*What this task involves:* The entries below are to be returned as written, with all pictures dropped.

*Data for the task:*
========================================================================

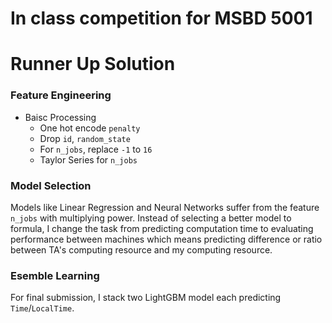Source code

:# In class competition for MSBD 5001

# Runner Up Solution

### Feature Engineering
- Baisc Processing
    + One hot encode `penalty`
    + Drop `id`, `random_state`
    + For `n_jobs`, replace  `-1` to `16`
    + Taylor Series for `n_jobs`

### Model Selection
Models like Linear Regression and Neural Networks suffer from the feature `n_jobs` with multiplying power. Instead of selecting a better model to formula, I change the task from predicting computation time to evaluating performance between machines which means predicting difference or ratio between TA's computing resource and my computing resource.

### Esemble Learning
For final submission, I stack two LightGBM model each predicting  `Time`/`LocalTime`.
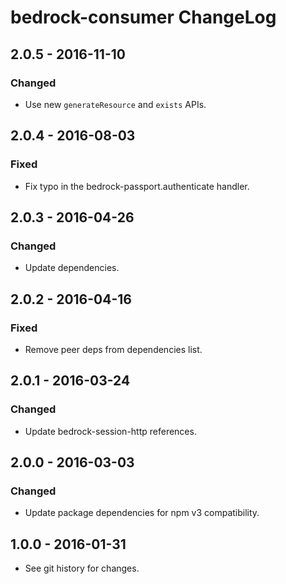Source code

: # bedrock-consumer ChangeLog

## 2.0.5 - 2016-11-10

### Changed
- Use new `generateResource` and `exists` APIs.

## 2.0.4 - 2016-08-03

### Fixed
- Fix typo in the bedrock-passport.authenticate handler.

## 2.0.3 - 2016-04-26

### Changed
- Update dependencies.

## 2.0.2 - 2016-04-16

### Fixed
- Remove peer deps from dependencies list.

## 2.0.1 - 2016-03-24

### Changed
- Update bedrock-session-http references.

## 2.0.0 - 2016-03-03

### Changed
- Update package dependencies for npm v3 compatibility.

## 1.0.0 - 2016-01-31

- See git history for changes.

========================================================================

*Your solution:*
Source code

:# In class competition for MSBD 5001

# Runner Up Solution

### Feature Engineering
- Baisc Processing
    + One hot encode `penalty`
    + Drop `id`, `random_state`
    + For `n_jobs`, replace  `-1` to `16`
    + Taylor Series for `n_jobs`

### Model Selection
Models like Linear Regression and Neural Networks suffer from the feature `n_jobs` with multiplying power. Instead of selecting a better model to formula, I change the task from predicting computation time to evaluating performance between machines which means predicting difference or ratio between TA's computing resource and my computing resource.

### Esemble Learning
For final submission, I stack two LightGBM model each predicting  `Time`/`LocalTime`.
Source code

: # bedrock-consumer ChangeLog

## 2.0.5 - 2016-11-10

### Changed
- Use new `generateResource` and `exists` APIs.

## 2.0.4 - 2016-08-03

### Fixed
- Fix typo in the bedrock-passport.authenticate handler.

## 2.0.3 - 2016-04-26

### Changed
- Update dependencies.

## 2.0.2 - 2016-04-16

### Fixed
- Remove peer deps from dependencies list.

## 2.0.1 - 2016-03-24

### Changed
- Update bedrock-session-http references.

## 2.0.0 - 2016-03-03

### Changed
- Update package dependencies for npm v3 compatibility.

## 1.0.0 - 2016-01-31

- See git history for changes.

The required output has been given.